> [WHAT YOU ARE ASKED TO DO]:
Output range, inclusive: from the line containing "- MongoDB for persistent data storage" to the line containing "## Fluentd Plug-Ins". Restate those lines from the data below word for word and only those.

[Collected data entries]
....

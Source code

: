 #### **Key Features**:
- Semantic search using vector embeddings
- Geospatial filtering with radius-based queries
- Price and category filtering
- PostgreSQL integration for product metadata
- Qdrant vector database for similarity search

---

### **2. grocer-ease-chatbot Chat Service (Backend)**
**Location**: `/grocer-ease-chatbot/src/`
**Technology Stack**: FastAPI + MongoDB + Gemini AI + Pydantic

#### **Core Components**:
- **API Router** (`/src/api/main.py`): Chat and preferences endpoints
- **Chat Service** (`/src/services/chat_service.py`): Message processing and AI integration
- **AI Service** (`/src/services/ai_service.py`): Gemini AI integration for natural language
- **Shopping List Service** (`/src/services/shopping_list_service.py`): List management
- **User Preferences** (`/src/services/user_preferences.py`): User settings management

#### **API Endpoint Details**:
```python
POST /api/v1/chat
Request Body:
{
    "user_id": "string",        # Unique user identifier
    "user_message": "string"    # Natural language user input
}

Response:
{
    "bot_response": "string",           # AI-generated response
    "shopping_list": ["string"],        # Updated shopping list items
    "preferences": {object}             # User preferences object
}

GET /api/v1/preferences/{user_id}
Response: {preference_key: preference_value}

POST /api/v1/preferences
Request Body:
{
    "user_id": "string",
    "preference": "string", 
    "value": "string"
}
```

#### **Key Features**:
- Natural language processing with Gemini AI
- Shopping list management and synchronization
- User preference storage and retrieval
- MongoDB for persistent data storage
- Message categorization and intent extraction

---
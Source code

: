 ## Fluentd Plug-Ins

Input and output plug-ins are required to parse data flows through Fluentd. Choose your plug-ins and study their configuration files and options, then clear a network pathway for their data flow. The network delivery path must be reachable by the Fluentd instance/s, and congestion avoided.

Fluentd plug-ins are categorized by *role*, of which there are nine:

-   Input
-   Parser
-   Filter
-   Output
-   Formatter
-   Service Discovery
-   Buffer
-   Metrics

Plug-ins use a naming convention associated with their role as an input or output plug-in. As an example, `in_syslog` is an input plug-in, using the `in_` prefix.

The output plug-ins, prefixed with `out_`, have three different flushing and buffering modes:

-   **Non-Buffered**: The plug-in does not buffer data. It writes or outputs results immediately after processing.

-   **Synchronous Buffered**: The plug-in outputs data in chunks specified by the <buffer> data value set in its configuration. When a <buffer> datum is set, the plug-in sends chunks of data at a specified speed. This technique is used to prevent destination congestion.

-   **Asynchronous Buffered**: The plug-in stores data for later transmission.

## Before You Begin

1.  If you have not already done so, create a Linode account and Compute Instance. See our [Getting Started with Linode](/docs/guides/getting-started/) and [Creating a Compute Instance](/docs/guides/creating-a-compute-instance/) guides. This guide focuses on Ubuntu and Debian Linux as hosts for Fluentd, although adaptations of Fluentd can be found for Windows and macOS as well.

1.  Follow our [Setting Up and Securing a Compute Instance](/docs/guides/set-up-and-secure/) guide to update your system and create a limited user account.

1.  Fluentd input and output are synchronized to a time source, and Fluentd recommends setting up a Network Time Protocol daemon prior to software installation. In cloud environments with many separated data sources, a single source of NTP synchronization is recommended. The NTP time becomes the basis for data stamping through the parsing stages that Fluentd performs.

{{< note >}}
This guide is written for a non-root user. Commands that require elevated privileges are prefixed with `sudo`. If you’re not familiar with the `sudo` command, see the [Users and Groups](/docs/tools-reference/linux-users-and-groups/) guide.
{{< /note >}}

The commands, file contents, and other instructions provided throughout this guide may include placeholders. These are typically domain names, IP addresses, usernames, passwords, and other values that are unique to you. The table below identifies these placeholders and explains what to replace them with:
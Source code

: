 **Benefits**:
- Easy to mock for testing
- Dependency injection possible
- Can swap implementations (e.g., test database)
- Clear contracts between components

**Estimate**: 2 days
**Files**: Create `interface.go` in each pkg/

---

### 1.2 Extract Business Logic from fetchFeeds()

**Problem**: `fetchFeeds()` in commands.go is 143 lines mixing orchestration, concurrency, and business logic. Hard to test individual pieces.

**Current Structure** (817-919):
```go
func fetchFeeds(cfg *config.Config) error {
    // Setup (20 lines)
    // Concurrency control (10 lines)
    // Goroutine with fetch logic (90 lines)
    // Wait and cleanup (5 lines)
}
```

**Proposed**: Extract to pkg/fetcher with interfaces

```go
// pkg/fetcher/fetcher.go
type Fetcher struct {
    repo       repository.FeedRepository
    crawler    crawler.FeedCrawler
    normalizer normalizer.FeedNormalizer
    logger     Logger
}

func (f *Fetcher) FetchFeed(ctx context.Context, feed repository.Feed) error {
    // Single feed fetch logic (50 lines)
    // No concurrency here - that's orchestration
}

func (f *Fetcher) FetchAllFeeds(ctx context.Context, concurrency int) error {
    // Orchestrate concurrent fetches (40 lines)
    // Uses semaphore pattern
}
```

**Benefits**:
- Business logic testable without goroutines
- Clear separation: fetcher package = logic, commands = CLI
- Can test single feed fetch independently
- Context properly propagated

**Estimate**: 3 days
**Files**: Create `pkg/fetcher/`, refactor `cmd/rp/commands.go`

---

....

> [WRITTEN SOLUTION]:
- MongoDB for persistent data storage
- Message categorization and intent extraction

---
Source code

: ## Fluentd Plug-Ins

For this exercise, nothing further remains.